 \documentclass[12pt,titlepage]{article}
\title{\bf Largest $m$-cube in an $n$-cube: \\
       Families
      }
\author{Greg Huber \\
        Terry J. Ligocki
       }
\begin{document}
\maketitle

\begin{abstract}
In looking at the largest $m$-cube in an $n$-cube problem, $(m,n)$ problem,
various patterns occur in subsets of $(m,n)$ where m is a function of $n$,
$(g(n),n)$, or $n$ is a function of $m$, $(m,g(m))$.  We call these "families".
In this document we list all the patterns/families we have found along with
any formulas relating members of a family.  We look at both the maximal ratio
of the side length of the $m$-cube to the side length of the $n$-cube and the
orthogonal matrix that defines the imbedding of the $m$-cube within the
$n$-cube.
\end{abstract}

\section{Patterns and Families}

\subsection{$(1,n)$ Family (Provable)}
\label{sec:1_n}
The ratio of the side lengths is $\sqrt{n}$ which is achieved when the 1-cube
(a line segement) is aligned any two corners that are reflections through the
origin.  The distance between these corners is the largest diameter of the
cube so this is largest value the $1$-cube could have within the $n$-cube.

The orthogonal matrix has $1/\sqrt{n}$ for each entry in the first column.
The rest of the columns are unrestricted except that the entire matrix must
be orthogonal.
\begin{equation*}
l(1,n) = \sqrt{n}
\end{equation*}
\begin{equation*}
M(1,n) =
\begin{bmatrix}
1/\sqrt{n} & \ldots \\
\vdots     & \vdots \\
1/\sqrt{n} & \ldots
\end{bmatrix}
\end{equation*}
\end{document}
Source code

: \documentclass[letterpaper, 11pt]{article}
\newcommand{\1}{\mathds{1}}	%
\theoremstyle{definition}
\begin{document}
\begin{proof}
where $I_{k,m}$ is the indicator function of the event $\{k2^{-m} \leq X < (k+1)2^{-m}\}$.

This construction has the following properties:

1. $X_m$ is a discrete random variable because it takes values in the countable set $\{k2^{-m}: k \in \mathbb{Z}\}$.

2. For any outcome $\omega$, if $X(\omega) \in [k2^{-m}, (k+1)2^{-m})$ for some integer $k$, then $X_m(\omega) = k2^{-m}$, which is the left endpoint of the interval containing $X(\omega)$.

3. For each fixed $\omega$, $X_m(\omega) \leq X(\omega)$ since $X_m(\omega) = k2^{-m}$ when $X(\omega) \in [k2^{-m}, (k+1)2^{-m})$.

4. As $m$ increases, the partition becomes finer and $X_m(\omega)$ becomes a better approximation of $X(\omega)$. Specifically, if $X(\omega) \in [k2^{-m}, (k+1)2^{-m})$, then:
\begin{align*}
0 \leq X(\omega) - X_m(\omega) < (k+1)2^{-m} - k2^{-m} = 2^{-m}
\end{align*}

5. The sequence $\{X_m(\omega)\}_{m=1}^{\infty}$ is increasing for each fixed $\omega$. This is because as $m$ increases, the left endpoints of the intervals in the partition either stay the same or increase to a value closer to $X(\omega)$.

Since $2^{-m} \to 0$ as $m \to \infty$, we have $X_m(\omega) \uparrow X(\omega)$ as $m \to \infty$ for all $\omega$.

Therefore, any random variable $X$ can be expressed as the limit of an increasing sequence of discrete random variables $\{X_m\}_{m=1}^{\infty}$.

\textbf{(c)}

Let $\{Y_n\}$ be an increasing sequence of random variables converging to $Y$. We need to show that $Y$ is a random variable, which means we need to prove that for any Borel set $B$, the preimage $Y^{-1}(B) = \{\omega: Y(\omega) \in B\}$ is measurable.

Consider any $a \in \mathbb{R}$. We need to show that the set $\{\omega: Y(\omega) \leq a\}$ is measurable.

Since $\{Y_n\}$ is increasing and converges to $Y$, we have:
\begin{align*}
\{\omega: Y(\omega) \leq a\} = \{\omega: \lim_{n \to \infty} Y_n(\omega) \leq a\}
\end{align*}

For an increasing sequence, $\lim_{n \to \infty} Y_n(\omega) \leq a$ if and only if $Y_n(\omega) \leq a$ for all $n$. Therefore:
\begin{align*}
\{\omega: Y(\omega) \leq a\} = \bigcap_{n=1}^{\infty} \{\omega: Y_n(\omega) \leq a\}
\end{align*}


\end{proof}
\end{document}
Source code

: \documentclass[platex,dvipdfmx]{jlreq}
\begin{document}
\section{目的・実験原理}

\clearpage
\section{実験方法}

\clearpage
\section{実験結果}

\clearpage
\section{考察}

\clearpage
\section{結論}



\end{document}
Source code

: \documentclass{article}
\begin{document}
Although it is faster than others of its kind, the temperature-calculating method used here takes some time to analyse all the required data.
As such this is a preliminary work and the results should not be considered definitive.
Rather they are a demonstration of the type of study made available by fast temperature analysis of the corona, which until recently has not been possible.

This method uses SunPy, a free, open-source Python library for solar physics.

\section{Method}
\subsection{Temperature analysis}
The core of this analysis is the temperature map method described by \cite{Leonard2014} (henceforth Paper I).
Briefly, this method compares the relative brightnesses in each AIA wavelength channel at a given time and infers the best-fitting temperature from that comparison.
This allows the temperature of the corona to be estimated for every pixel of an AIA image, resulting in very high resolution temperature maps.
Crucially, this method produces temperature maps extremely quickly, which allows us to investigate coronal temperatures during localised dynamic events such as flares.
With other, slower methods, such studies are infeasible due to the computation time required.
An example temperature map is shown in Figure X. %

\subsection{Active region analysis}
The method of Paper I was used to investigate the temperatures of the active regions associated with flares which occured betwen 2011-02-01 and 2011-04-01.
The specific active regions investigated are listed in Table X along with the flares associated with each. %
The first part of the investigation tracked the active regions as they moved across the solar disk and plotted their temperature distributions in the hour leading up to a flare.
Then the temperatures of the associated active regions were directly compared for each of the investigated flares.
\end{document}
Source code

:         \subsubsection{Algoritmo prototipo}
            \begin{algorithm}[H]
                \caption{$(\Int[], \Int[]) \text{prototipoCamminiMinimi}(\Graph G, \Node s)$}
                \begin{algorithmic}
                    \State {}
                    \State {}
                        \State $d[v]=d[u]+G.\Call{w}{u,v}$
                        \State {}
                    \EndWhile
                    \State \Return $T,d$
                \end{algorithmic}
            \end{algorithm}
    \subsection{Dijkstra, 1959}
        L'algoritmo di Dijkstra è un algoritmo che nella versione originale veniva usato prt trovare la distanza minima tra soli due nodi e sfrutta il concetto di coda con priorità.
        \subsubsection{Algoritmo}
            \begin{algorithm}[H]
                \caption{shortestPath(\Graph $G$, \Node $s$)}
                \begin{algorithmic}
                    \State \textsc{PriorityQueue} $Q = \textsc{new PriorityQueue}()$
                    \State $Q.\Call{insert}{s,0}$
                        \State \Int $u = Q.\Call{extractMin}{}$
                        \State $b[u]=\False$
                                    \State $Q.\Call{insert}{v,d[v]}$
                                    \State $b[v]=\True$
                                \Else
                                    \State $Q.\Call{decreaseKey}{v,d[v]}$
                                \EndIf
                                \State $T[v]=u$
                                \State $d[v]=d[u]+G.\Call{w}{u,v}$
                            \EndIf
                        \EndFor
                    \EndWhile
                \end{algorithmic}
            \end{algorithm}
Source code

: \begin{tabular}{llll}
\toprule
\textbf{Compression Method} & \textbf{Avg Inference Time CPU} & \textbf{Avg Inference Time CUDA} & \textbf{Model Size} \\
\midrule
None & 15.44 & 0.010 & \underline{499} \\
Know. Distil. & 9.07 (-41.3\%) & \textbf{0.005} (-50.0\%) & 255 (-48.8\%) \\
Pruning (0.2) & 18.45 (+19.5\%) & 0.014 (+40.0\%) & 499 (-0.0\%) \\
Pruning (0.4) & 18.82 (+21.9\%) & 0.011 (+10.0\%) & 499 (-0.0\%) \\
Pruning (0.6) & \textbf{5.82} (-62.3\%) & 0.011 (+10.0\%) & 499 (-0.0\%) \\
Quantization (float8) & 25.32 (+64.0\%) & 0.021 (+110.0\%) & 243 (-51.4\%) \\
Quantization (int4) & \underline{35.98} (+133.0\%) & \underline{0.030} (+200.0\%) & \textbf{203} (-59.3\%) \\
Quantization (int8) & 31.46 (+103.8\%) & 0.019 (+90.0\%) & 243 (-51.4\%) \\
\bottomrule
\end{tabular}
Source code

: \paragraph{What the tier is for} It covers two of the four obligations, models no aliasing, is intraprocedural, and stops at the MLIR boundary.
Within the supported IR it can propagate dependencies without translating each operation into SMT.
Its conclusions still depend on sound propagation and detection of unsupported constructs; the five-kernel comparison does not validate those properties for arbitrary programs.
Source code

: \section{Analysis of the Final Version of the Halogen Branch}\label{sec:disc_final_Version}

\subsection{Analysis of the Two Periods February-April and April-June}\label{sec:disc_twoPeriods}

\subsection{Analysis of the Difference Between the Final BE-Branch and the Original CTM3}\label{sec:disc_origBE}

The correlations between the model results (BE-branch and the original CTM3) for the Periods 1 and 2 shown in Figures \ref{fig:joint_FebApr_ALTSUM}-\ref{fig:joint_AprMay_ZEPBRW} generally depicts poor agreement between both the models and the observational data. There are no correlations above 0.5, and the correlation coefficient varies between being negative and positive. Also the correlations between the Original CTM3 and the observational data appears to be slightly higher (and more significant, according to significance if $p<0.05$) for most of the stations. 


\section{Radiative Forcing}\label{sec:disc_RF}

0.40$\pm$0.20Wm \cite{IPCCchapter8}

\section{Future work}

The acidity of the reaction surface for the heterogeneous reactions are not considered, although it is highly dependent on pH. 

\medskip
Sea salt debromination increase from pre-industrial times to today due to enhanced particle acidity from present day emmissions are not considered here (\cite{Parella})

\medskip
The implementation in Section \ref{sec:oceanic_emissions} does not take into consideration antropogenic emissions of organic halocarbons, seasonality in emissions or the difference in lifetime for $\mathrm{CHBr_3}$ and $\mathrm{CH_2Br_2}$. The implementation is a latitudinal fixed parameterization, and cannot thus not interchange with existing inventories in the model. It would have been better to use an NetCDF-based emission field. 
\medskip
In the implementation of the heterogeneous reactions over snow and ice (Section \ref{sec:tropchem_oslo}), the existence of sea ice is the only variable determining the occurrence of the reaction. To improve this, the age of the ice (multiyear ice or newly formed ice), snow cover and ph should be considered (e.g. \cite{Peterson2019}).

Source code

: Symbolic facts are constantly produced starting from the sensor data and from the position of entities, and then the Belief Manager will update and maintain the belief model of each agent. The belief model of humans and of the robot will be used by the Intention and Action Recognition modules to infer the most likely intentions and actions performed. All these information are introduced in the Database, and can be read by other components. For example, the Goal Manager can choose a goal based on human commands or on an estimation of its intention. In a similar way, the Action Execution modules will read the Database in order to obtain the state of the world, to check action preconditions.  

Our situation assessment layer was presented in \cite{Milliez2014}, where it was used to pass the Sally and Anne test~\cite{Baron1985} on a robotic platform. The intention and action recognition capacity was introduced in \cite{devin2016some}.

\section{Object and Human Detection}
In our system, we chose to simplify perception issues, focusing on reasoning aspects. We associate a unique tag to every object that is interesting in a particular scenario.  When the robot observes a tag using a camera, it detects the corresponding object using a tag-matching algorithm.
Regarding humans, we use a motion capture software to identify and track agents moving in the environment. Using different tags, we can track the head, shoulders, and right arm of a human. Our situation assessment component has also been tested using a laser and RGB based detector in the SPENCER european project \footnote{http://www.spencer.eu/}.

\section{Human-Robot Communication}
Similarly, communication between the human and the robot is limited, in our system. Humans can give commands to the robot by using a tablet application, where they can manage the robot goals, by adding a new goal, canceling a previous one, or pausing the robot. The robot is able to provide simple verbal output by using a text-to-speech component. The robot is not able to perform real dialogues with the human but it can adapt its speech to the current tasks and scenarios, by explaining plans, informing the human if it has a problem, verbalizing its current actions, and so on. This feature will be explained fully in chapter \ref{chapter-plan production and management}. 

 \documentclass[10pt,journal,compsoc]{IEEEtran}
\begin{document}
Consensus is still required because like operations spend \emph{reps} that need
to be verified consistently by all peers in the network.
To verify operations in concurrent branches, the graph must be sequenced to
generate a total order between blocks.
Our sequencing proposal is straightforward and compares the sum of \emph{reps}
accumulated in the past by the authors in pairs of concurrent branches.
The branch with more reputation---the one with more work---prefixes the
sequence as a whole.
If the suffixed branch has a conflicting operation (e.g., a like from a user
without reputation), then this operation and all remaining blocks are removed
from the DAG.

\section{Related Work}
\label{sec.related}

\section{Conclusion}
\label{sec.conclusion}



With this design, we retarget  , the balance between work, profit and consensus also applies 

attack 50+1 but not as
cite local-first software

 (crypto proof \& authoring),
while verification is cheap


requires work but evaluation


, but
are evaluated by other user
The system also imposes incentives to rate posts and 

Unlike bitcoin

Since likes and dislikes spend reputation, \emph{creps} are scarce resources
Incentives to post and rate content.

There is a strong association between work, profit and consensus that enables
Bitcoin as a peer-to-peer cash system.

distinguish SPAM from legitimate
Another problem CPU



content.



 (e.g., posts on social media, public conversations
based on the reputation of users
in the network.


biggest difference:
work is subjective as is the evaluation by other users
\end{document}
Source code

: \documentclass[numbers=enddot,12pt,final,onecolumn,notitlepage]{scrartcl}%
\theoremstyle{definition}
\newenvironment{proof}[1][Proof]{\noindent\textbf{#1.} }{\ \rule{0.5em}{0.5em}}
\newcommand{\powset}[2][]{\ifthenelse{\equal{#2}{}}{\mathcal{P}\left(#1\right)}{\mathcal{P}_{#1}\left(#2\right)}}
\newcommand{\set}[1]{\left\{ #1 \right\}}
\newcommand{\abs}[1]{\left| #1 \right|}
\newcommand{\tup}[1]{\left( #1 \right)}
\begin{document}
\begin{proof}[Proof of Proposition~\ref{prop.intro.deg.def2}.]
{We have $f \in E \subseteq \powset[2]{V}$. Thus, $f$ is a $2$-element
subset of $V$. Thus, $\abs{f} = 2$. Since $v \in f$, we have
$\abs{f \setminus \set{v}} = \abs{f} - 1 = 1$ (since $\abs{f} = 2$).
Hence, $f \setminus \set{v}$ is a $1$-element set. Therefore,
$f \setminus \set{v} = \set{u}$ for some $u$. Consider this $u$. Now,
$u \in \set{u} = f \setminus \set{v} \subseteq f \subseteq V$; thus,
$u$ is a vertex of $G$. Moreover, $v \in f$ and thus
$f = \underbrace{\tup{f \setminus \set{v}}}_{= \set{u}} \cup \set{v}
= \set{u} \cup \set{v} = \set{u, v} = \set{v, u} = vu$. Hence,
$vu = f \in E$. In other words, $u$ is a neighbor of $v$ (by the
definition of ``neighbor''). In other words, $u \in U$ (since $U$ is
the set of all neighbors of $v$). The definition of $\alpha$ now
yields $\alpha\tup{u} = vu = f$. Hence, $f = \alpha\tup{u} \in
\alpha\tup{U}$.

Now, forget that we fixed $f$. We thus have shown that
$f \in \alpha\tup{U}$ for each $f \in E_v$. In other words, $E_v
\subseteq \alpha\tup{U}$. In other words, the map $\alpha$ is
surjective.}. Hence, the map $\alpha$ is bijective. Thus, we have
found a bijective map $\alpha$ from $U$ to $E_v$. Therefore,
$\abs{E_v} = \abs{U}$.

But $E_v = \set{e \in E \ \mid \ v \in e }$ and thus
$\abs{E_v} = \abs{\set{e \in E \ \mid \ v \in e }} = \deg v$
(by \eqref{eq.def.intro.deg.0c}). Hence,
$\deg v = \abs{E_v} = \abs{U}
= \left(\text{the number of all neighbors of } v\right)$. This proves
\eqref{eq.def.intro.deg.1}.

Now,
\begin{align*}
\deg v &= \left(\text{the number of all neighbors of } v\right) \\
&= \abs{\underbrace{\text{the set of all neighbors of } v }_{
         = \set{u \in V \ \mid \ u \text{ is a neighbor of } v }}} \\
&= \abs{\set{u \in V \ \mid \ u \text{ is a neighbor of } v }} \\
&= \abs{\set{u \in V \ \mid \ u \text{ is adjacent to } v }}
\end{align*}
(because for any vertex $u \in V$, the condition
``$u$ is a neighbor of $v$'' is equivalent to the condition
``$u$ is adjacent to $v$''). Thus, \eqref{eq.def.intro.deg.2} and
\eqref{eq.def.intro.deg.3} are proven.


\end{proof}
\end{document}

════

■ Required work ■
Copy each line of the listing that contains "posts".

■ Result ■
The system also imposes incentives to rate posts and 
 (e.g., posts on social media, public conversations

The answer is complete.